SOURCE MATERIAL:

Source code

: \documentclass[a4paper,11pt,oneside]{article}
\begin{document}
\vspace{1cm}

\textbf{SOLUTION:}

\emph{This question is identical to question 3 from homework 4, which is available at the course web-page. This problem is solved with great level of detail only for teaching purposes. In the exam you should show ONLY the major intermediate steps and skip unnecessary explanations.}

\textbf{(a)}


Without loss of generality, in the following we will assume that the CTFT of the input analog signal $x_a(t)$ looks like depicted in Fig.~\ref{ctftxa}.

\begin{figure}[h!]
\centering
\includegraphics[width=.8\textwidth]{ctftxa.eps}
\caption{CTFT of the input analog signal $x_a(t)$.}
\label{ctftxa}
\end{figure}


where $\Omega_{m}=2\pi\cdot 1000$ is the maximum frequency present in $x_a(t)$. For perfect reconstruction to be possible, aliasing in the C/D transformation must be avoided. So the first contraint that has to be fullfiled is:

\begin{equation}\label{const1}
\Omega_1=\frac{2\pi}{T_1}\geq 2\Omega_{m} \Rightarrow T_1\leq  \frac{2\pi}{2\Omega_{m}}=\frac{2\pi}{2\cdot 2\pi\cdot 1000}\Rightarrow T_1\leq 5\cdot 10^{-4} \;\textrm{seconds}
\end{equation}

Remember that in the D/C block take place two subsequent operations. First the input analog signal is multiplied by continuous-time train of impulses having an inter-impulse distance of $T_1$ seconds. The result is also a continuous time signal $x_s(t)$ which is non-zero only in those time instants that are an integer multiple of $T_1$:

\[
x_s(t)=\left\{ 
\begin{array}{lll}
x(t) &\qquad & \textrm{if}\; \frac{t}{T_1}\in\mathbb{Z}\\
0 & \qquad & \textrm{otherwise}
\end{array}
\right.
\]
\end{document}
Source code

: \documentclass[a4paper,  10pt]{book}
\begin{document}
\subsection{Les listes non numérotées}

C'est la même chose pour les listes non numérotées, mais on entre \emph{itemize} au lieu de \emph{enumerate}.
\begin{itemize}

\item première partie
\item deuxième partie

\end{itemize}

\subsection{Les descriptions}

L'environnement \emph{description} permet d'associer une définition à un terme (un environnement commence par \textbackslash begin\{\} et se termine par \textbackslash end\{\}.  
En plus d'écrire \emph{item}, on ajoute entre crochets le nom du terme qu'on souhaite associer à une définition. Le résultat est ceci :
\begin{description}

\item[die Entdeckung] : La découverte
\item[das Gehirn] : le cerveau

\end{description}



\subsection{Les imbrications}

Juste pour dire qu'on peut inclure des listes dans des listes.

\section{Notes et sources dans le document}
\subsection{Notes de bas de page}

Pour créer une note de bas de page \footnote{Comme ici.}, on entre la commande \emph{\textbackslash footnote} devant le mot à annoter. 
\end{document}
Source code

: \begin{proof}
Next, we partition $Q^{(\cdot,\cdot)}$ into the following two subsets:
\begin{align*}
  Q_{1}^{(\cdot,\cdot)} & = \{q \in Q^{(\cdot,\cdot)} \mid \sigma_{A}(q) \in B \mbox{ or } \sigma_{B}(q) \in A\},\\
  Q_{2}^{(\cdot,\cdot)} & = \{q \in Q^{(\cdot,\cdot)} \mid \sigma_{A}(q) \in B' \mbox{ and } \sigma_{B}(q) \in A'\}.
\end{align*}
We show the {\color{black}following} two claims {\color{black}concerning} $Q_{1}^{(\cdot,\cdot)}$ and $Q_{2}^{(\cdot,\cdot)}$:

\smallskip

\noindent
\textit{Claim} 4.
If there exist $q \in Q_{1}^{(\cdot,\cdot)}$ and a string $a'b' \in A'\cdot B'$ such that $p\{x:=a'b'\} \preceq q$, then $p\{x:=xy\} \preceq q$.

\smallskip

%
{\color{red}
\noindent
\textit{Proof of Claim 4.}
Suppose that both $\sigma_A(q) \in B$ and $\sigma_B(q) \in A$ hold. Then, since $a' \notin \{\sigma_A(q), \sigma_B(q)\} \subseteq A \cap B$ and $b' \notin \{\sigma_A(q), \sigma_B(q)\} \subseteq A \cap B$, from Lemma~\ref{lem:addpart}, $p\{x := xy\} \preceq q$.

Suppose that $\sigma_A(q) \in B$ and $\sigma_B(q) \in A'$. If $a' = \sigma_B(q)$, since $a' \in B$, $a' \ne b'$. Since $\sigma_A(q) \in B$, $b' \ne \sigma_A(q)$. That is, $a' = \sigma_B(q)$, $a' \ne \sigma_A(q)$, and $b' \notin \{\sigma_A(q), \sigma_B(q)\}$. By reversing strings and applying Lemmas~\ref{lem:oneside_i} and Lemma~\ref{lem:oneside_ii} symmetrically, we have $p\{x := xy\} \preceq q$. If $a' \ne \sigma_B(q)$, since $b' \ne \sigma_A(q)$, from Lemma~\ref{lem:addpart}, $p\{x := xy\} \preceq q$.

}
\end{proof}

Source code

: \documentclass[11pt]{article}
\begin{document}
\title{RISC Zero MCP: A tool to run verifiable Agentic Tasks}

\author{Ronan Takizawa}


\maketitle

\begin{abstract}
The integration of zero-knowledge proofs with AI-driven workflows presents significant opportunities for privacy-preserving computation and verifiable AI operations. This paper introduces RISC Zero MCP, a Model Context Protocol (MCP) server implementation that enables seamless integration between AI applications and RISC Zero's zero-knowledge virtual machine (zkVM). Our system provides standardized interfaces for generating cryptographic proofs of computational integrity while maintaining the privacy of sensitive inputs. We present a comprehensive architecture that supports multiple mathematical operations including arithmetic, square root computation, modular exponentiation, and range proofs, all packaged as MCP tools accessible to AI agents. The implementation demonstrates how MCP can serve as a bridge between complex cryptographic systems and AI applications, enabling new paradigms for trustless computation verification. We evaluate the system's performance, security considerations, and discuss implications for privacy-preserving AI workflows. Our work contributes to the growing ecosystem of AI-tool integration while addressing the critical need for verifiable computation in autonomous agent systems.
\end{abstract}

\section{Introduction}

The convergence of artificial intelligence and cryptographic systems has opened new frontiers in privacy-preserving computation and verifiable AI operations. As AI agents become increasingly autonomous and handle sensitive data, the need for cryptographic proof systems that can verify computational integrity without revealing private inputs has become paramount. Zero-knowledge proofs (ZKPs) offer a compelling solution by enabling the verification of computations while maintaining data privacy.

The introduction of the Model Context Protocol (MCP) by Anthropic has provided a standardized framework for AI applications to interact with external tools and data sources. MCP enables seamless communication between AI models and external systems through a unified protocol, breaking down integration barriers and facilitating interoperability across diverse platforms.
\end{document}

WHAT THE TASK ASKS:
Every record above is to be copied exactly.

ANSWER TO THIS PROBLEM:
Source code

: \documentclass[a4paper,11pt,oneside]{article}
\begin{document}
\vspace{1cm}

\textbf{SOLUTION:}

\emph{This question is identical to question 3 from homework 4, which is available at the course web-page. This problem is solved with great level of detail only for teaching purposes. In the exam you should show ONLY the major intermediate steps and skip unnecessary explanations.}

\textbf{(a)}


Without loss of generality, in the following we will assume that the CTFT of the input analog signal $x_a(t)$ looks like depicted in Fig.~\ref{ctftxa}.

\begin{figure}[h!]
\centering
\includegraphics[width=.8\textwidth]{ctftxa.eps}
\caption{CTFT of the input analog signal $x_a(t)$.}
\label{ctftxa}
\end{figure}


where $\Omega_{m}=2\pi\cdot 1000$ is the maximum frequency present in $x_a(t)$. For perfect reconstruction to be possible, aliasing in the C/D transformation must be avoided. So the first contraint that has to be fullfiled is:

\begin{equation}\label{const1}
\Omega_1=\frac{2\pi}{T_1}\geq 2\Omega_{m} \Rightarrow T_1\leq  \frac{2\pi}{2\Omega_{m}}=\frac{2\pi}{2\cdot 2\pi\cdot 1000}\Rightarrow T_1\leq 5\cdot 10^{-4} \;\textrm{seconds}
\end{equation}

Remember that in the D/C block take place two subsequent operations. First the input analog signal is multiplied by continuous-time train of impulses having an inter-impulse distance of $T_1$ seconds. The result is also a continuous time signal $x_s(t)$ which is non-zero only in those time instants that are an integer multiple of $T_1$:

\[
x_s(t)=\left\{ 
\begin{array}{lll}
x(t) &\qquad & \textrm{if}\; \frac{t}{T_1}\in\mathbb{Z}\\
0 & \qquad & \textrm{otherwise}
\end{array}
\right.
\]
\end{document}
Source code

: \documentclass[a4paper,  10pt]{book}
\begin{document}
\subsection{Les listes non numérotées}

C'est la même chose pour les listes non numérotées, mais on entre \emph{itemize} au lieu de \emph{enumerate}.
\begin{itemize}

\item première partie
\item deuxième partie

\end{itemize}

\subsection{Les descriptions}

L'environnement \emph{description} permet d'associer une définition à un terme (un environnement commence par \textbackslash begin\{\} et se termine par \textbackslash end\{\}.  
En plus d'écrire \emph{item}, on ajoute entre crochets le nom du terme qu'on souhaite associer à une définition. Le résultat est ceci :
\begin{description}

\item[die Entdeckung] : La découverte
\item[das Gehirn] : le cerveau

\end{description}



\subsection{Les imbrications}

Juste pour dire qu'on peut inclure des listes dans des listes.

\section{Notes et sources dans le document}
\subsection{Notes de bas de page}

Pour créer une note de bas de page \footnote{Comme ici.}, on entre la commande \emph{\textbackslash footnote} devant le mot à annoter. 
\end{document}
Source code

: \begin{proof}
Next, we partition $Q^{(\cdot,\cdot)}$ into the following two subsets:
\begin{align*}
  Q_{1}^{(\cdot,\cdot)} & = \{q \in Q^{(\cdot,\cdot)} \mid \sigma_{A}(q) \in B \mbox{ or } \sigma_{B}(q) \in A\},\\
  Q_{2}^{(\cdot,\cdot)} & = \{q \in Q^{(\cdot,\cdot)} \mid \sigma_{A}(q) \in B' \mbox{ and } \sigma_{B}(q) \in A'\}.
\end{align*}
We show the {\color{black}following} two claims {\color{black}concerning} $Q_{1}^{(\cdot,\cdot)}$ and $Q_{2}^{(\cdot,\cdot)}$:

\smallskip

\noindent
\textit{Claim} 4.
If there exist $q \in Q_{1}^{(\cdot,\cdot)}$ and a string $a'b' \in A'\cdot B'$ such that $p\{x:=a'b'\} \preceq q$, then $p\{x:=xy\} \preceq q$.

\smallskip

%
{\color{red}
\noindent
\textit{Proof of Claim 4.}
Suppose that both $\sigma_A(q) \in B$ and $\sigma_B(q) \in A$ hold. Then, since $a' \notin \{\sigma_A(q), \sigma_B(q)\} \subseteq A \cap B$ and $b' \notin \{\sigma_A(q), \sigma_B(q)\} \subseteq A \cap B$, from Lemma~\ref{lem:addpart}, $p\{x := xy\} \preceq q$.

Suppose that $\sigma_A(q) \in B$ and $\sigma_B(q) \in A'$. If $a' = \sigma_B(q)$, since $a' \in B$, $a' \ne b'$. Since $\sigma_A(q) \in B$, $b' \ne \sigma_A(q)$. That is, $a' = \sigma_B(q)$, $a' \ne \sigma_A(q)$, and $b' \notin \{\sigma_A(q), \sigma_B(q)\}$. By reversing strings and applying Lemmas~\ref{lem:oneside_i} and Lemma~\ref{lem:oneside_ii} symmetrically, we have $p\{x := xy\} \preceq q$. If $a' \ne \sigma_B(q)$, since $b' \ne \sigma_A(q)$, from Lemma~\ref{lem:addpart}, $p\{x := xy\} \preceq q$.

}
\end{proof}

Source code

: \documentclass[11pt]{article}
\begin{document}
\title{RISC Zero MCP: A tool to run verifiable Agentic Tasks}

\author{Ronan Takizawa}


\maketitle

\begin{abstract}
The integration of zero-knowledge proofs with AI-driven workflows presents significant opportunities for privacy-preserving computation and verifiable AI operations. This paper introduces RISC Zero MCP, a Model Context Protocol (MCP) server implementation that enables seamless integration between AI applications and RISC Zero's zero-knowledge virtual machine (zkVM). Our system provides standardized interfaces for generating cryptographic proofs of computational integrity while maintaining the privacy of sensitive inputs. We present a comprehensive architecture that supports multiple mathematical operations including arithmetic, square root computation, modular exponentiation, and range proofs, all packaged as MCP tools accessible to AI agents. The implementation demonstrates how MCP can serve as a bridge between complex cryptographic systems and AI applications, enabling new paradigms for trustless computation verification. We evaluate the system's performance, security considerations, and discuss implications for privacy-preserving AI workflows. Our work contributes to the growing ecosystem of AI-tool integration while addressing the critical need for verifiable computation in autonomous agent systems.
\end{abstract}

\section{Introduction}

The convergence of artificial intelligence and cryptographic systems has opened new frontiers in privacy-preserving computation and verifiable AI operations. As AI agents become increasingly autonomous and handle sensitive data, the need for cryptographic proof systems that can verify computational integrity without revealing private inputs has become paramount. Zero-knowledge proofs (ZKPs) offer a compelling solution by enabling the verification of computations while maintaining data privacy.

The introduction of the Model Context Protocol (MCP) by Anthropic has provided a standardized framework for AI applications to interact with external tools and data sources. MCP enables seamless communication between AI models and external systems through a unified protocol, breaking down integration barriers and facilitating interoperability across diverse platforms.
\end{document}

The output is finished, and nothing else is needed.